(Stored data entries)

───

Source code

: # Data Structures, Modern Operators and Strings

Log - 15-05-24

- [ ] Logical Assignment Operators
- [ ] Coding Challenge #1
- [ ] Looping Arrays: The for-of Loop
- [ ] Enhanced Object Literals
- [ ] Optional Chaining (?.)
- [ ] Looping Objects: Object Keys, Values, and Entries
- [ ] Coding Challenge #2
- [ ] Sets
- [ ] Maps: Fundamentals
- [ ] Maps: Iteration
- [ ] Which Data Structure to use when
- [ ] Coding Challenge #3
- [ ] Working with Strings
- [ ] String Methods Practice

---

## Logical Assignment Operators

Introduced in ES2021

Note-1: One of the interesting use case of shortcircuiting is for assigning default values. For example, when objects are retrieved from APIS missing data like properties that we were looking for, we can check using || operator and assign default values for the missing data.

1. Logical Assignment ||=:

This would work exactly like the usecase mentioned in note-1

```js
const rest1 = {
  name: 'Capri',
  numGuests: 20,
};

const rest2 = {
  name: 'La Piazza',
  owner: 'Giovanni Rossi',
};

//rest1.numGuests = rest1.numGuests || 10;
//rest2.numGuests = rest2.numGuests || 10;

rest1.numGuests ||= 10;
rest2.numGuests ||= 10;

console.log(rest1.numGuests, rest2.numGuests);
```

───

PROBLEM >>
Copy every line in the records above that contains the word "Logical".

EXERCISE RESPONSE >>
- [ ] Logical Assignment Operators
## Logical Assignment Operators
1. Logical Assignment ||=:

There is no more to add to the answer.